Items listed in a dataset:
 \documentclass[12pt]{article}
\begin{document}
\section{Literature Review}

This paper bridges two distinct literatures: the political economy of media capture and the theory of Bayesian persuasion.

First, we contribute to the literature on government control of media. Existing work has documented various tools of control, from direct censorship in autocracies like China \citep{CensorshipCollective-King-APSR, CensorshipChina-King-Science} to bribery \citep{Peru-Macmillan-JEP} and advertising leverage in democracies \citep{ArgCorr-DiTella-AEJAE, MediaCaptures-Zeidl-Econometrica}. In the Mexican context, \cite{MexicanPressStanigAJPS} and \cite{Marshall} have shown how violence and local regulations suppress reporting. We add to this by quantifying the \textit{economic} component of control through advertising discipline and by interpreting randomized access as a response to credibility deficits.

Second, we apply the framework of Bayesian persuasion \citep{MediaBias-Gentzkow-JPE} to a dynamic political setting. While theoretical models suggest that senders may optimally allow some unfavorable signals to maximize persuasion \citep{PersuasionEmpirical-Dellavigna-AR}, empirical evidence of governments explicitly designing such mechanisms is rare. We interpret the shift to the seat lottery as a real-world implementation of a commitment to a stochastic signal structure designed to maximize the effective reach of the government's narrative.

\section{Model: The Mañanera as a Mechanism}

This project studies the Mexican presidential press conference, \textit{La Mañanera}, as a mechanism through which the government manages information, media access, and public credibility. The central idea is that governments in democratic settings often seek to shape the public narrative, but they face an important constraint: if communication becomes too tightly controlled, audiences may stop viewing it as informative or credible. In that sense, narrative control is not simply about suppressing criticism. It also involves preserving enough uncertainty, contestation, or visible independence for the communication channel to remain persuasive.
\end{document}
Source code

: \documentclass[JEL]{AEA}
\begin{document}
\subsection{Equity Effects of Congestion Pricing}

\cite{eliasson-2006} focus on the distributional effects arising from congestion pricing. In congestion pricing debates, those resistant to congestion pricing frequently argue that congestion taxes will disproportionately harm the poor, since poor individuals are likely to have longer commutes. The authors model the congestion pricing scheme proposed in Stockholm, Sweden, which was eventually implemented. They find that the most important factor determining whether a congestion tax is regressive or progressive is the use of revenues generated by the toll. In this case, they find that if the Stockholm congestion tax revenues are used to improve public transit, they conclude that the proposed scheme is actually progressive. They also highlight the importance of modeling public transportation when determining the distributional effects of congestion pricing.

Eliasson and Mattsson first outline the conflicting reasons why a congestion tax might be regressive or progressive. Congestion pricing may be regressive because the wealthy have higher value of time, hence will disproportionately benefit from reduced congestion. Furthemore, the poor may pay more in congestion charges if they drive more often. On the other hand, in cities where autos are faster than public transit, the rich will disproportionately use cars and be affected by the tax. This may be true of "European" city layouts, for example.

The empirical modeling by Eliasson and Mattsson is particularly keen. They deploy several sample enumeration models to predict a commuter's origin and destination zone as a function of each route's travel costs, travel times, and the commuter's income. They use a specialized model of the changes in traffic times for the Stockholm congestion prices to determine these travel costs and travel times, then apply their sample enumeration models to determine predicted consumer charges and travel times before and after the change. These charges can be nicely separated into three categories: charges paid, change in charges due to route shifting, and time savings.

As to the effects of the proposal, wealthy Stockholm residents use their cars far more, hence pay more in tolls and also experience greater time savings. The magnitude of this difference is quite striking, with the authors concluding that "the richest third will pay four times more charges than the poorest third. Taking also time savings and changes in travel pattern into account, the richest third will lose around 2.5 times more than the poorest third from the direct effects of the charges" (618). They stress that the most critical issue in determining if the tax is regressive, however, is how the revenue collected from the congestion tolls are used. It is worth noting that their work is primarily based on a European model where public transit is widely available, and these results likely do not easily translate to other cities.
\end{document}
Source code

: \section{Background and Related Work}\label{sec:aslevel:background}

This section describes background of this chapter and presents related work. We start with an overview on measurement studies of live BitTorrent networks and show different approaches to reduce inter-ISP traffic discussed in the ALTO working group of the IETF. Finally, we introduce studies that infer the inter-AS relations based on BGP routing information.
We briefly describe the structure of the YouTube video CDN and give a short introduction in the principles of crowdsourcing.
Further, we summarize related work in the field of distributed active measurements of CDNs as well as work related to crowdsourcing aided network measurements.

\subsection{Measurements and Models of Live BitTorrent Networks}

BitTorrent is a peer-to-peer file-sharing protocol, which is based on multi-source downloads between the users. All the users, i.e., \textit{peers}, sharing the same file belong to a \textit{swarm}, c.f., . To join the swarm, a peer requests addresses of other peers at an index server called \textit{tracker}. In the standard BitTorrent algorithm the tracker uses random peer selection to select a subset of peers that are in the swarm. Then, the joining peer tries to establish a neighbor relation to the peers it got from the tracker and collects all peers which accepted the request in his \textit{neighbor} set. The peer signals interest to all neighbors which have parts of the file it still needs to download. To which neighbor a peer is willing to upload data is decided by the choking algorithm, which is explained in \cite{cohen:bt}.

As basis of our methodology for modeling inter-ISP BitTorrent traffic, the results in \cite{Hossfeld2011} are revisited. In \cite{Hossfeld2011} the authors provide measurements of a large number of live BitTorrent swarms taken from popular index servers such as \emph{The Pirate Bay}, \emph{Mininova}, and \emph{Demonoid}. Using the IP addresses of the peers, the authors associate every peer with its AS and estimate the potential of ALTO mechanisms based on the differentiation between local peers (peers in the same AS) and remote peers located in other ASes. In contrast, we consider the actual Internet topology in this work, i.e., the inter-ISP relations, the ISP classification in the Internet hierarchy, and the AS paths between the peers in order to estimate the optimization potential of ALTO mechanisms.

• **Exercise prompt**: If the string "access" is in a line of the entries, pick that line out.

• **Response for this exercise**:
First, we contribute to the literature on government control of media. Existing work has documented various tools of control, from direct censorship in autocracies like China \citep{CensorshipCollective-King-APSR, CensorshipChina-King-Science} to bribery \citep{Peru-Macmillan-JEP} and advertising leverage in democracies \citep{ArgCorr-DiTella-AEJAE, MediaCaptures-Zeidl-Econometrica}. In the Mexican context, \cite{MexicanPressStanigAJPS} and \cite{Marshall} have shown how violence and local regulations suppress reporting. We add to this by quantifying the \textit{economic} component of control through advertising discipline and by interpreting randomized access as a response to credibility deficits.
This project studies the Mexican presidential press conference, \textit{La Mañanera}, as a mechanism through which the government manages information, media access, and public credibility. The central idea is that governments in democratic settings often seek to shape the public narrative, but they face an important constraint: if communication becomes too tightly controlled, audiences may stop viewing it as informative or credible. In that sense, narrative control is not simply about suppressing criticism. It also involves preserving enough uncertainty, contestation, or visible independence for the communication channel to remain persuasive.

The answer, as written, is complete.